Problem to solve = Print the data verbatim. Leave every image out.

_ _ _ _ _

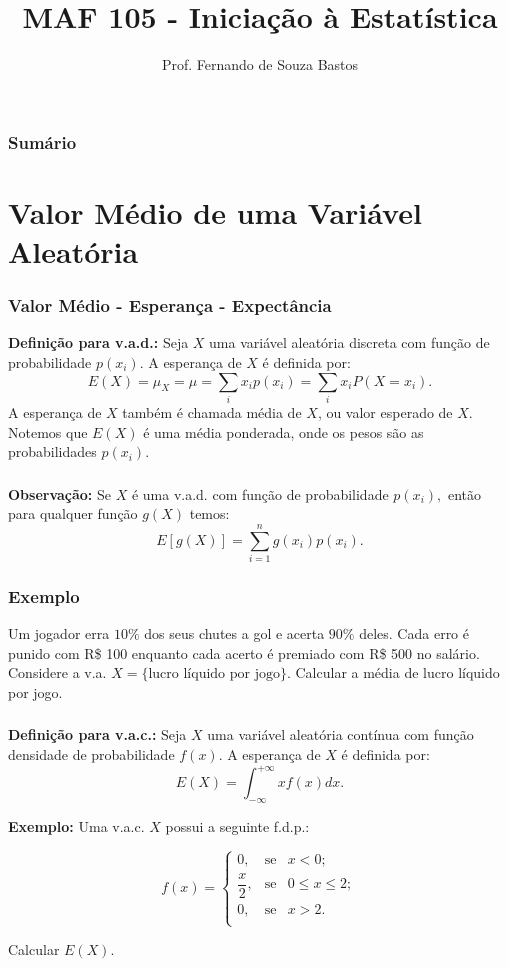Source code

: \documentclass[14pt,aspectratio=1610]{beamer}
\title{MAF 105 - Iniciação à Estatística}
\author{Prof. Fernando de Souza Bastos}
\institute{Instituto de Ciências Exatas e Tecnológicas\texorpdfstring{\\ Universidade Federal de Viçosa}{}\texorpdfstring{\\ Campus UFV - Florestal}{}}
\date[\today]{}
\begin{document}


\frame{\titlepage}

\begin{frame}{}
\frametitle{\bf Sumário}
\tableofcontents
\end{frame}

\section{Valor Médio de uma Variável Aleatória}
\begin{frame}{}
\frametitle{Valor Médio - Esperança - Expectância}
\begin{block}{}
\justifying
\textbf{Definição para v.a.d.:} Seja $X$ uma variável aleatória discreta com função de probabilidade $p(x_{i})$. A esperança de $X$ é definida por: 
$$\displaystyle E(X)=\mu_{X}=\mu=\sum_{i}x_{i}p(x_{i})=\sum_{i}x_{i}P(X=x_{i}).$$ A esperança de $X$ também é chamada média de $X$, ou valor esperado de $X$. 
Notemos que $E(X)$ é uma média ponderada, onde os pesos são as probabilidades $p(x_{i}).$
\end{block}
\end{frame}

\begin{frame}{}
\frametitle{}
\begin{block}{}
\justifying
\textbf{Observação:} Se $X$ é uma v.a.d. com função de probabilidade $p(x_{i}),$ então para qualquer função $g(X)$ temos: 
$$\displaystyle E[g(X)]=\sum_{i=1}^{n}g(x_{i})p(x_{i}).$$
\end{block}
\end{frame}

\begin{frame}{}
\frametitle{Exemplo}
\begin{block}{}
\justifying
Um jogador erra $10\%$ dos seus chutes a gol e acerta $90\%$ deles. Cada erro é punido com R\$ 100 enquanto cada acerto é premiado com R\$ 500 no salário. 
Considere a v.a. $X=\{\textrm{lucro líquido por jogo}\}.$ Calcular a média de lucro líquido por jogo.
\end{block}
\end{frame}

\begin{frame}{}
\frametitle{}
\begin{block}{}
\justifying
\textbf{Definição para v.a.c.:} Seja $X$ uma variável aleatória contínua com função densidade de probabilidade $f(x)$. A esperança de $X$ é definida por: 
$$\displaystyle E(X)=\int_{-\infty}^{+\infty}xf(x)dx.$$

\textbf{Exemplo:} Uma v.a.c. $X$ possui a seguinte f.d.p.:

$$
f(x)=\left\{
\begin{array}{ccccc}
0,           & \textrm{se} & x<0     ;\\
\dfrac{x}{2},& \textrm{se} & 0\leq x\leq 2;\\
0,           & \textrm{se} & x> 2 .\\
\end{array}
\right.
$$

Calcular $E(X).$

\end{block}
\end{frame}
\end{document}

_ _ _ _ _

Result =
Source code

: \documentclass[14pt,aspectratio=1610]{beamer}
\title{MAF 105 - Iniciação à Estatística}
\author{Prof. Fernando de Souza Bastos}
\institute{Instituto de Ciências Exatas e Tecnológicas\texorpdfstring{\\ Universidade Federal de Viçosa}{}\texorpdfstring{\\ Campus UFV - Florestal}{}}
\date[\today]{}
\begin{document}


\frame{\titlepage}

\begin{frame}{}
\frametitle{\bf Sumário}
\tableofcontents
\end{frame}

\section{Valor Médio de uma Variável Aleatória}
\begin{frame}{}
\frametitle{Valor Médio - Esperança - Expectância}
\begin{block}{}
\justifying
\textbf{Definição para v.a.d.:} Seja $X$ uma variável aleatória discreta com função de probabilidade $p(x_{i})$. A esperança de $X$ é definida por: 
$$\displaystyle E(X)=\mu_{X}=\mu=\sum_{i}x_{i}p(x_{i})=\sum_{i}x_{i}P(X=x_{i}).$$ A esperança de $X$ também é chamada média de $X$, ou valor esperado de $X$. 
Notemos que $E(X)$ é uma média ponderada, onde os pesos são as probabilidades $p(x_{i}).$
\end{block}
\end{frame}

\begin{frame}{}
\frametitle{}
\begin{block}{}
\justifying
\textbf{Observação:} Se $X$ é uma v.a.d. com função de probabilidade $p(x_{i}),$ então para qualquer função $g(X)$ temos: 
$$\displaystyle E[g(X)]=\sum_{i=1}^{n}g(x_{i})p(x_{i}).$$
\end{block}
\end{frame}

\begin{frame}{}
\frametitle{Exemplo}
\begin{block}{}
\justifying
Um jogador erra $10\%$ dos seus chutes a gol e acerta $90\%$ deles. Cada erro é punido com R\$ 100 enquanto cada acerto é premiado com R\$ 500 no salário. 
Considere a v.a. $X=\{\textrm{lucro líquido por jogo}\}.$ Calcular a média de lucro líquido por jogo.
\end{block}
\end{frame}

\begin{frame}{}
\frametitle{}
\begin{block}{}
\justifying
\textbf{Definição para v.a.c.:} Seja $X$ uma variável aleatória contínua com função densidade de probabilidade $f(x)$. A esperança de $X$ é definida por: 
$$\displaystyle E(X)=\int_{-\infty}^{+\infty}xf(x)dx.$$

\textbf{Exemplo:} Uma v.a.c. $X$ possui a seguinte f.d.p.:

$$
f(x)=\left\{
\begin{array}{ccccc}
0,           & \textrm{se} & x<0     ;\\
\dfrac{x}{2},& \textrm{se} & 0\leq x\leq 2;\\
0,           & \textrm{se} & x> 2 .\\
\end{array}
\right.
$$

Calcular $E(X).$

\end{block}
\end{frame}
\end{document}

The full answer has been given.